Effects of early captopril administration on infarct expansion, left ventricular remodeling and exercise capacity after acute myocardial infarction

• Published in: The American journal of cardiology Vol. 68; no. 8; pp. 713 - 718
• Main Authors: Oldroyd, Keith G., Pye, Maurice P., Ray, Simon G., Christie, James, Ford, Ian, Cobbe, Stuart M., Dargie, Henry J.
• Format: Journal Article
• Language: English
• Published: New York, NY Elsevier Inc 15.09.1991; Elsevier
• Subjects: Adult; Aged; Antianginal agents. Coronary vasodilator agents; Biological and medical sciences; Blood Pressure - drug effects; Captopril - administration & dosage; Cardiovascular system; Double-Blind Method; Drug Administration Schedule; Echocardiography; Electrocardiography; Exercise Test; Follow-Up Studies; Heart Rate - drug effects; Humans; Medical sciences; Middle Aged; Myocardial Infarction - diagnostic imaging; Myocardial Infarction - drug therapy; Myocardial Infarction - mortality; Pharmacology. Drug treatments; Recurrence; Stroke Volume; Survival Rate; Human; Cardiac performance; Infarct; Enzyme; Acute; Enzyme inhibitor; Cardiovascular disease; Coronary heart disease; Left ventricle; Chemotherapy; Treatment; Angiotensin converting enzyme; Myocardium; Morphometry
• ISSN: 0002-9149; 1879-1913
• DOI: 10.1016/0002-9149(91)90641-W

In a double-blind study, 99 patients (82 men, age range 40 to 75 years) with acute myocardial infarction (AMI) were randomly assigned to receive captopril or placebo. Treatment began within 24 hours of admission. Serial echocardiographic measurements of endocardial segment lengths and left ventricular (LV) volumes, and ejection fractions were obtained. The 2 groups were matched at baseline except for an excess of previous AMI in the placebo group (13 of 50 vs 2 of 49 patients, p = 0.002). The increase in anterior segment length, from baseline to 2 months, was significantly less in the captopril than in the placebo group (2.8 ± 1.6 vs 10.4 ± 2.4mm, 95% confidence interval [CI] −13.5 to −1.7, p = 0.01). The increase in posterior segment length was also less in the captopril group, but the difference was not significant (3.2 ± 1.2 vs 7.0 ± 1.8mm, 95% CI −8.0 to 0.5, p = 0.08).
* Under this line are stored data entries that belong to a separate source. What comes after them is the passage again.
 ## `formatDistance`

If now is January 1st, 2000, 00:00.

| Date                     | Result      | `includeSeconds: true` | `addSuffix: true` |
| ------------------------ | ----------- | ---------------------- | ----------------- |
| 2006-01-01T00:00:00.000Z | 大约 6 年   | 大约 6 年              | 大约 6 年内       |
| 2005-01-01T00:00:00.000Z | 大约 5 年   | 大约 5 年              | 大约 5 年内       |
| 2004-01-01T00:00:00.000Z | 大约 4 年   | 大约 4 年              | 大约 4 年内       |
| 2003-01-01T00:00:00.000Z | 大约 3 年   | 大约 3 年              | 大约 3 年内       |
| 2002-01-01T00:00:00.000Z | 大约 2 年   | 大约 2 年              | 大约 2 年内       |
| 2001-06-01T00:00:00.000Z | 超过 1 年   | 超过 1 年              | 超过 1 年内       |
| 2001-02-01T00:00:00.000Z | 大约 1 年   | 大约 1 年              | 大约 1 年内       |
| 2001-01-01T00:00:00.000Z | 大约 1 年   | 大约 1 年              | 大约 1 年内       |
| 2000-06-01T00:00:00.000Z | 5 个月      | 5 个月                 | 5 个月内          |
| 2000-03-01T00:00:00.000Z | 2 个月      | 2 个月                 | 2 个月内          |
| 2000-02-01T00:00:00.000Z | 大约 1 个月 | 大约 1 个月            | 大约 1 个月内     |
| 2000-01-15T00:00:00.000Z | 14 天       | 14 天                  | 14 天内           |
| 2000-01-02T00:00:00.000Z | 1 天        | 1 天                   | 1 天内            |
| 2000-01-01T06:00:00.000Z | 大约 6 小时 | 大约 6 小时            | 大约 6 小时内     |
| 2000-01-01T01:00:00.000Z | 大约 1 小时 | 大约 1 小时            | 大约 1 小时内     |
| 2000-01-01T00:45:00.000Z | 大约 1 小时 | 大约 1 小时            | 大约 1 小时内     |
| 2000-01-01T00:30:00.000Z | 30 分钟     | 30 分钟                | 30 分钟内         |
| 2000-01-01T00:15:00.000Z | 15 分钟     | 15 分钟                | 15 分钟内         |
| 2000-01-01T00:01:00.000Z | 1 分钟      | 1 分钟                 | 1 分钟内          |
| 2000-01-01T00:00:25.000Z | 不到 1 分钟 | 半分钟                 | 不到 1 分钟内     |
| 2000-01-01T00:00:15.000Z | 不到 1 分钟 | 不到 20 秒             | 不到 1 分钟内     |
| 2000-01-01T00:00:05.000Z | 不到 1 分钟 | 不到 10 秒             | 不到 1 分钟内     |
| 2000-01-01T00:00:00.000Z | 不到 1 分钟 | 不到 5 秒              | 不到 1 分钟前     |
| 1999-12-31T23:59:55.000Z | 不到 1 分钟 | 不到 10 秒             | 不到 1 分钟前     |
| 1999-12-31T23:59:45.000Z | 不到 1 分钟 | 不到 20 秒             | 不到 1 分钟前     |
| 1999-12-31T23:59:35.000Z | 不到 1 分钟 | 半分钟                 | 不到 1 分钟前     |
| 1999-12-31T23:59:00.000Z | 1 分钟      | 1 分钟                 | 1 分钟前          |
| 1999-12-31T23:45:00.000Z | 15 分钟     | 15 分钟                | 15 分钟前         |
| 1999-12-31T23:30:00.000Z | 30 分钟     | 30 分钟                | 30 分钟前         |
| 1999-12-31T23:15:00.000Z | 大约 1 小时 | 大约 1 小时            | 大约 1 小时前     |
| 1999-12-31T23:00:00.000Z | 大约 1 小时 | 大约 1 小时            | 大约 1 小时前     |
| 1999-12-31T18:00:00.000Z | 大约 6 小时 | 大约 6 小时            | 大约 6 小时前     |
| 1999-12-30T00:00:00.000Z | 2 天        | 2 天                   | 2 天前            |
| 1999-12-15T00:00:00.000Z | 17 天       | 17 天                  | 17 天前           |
Fewer patients in the captopril group demonstrated increases in segment length >2 standard deviations of the measurement error (14 of 70 [20%] vs 29 of 72 [40%] patients, p = 0.009). In patients with anterior AMI, the infarct-containing anterior segment length increased by 4.5 ± 2.3 mm in the captopril versus 12.4 ± 3.1 mm in the placebo group (95% CI −15.7 to −0.2, p = 0.046), and fewer patients in the captopril group demonstrated infarct expansion (6 of 20 [30%] vs 13 of 21 [62%] patients, p = 0.04). In patients with inferoposterior AMI, the infarct-containing posterior segment length increased by 3.1 ± 1.6 mm in the captopril versus 9.8 ± 2.4 mm in the placebo group (95% CI −13.3 to −0.1, p = 0.046). No significant treatment effects were seen in LV volumes or maximal exercise performance. This study suggests that early treatment with captopril after AMI can attenuate infarct expansion and favorably influence early LV remodeling.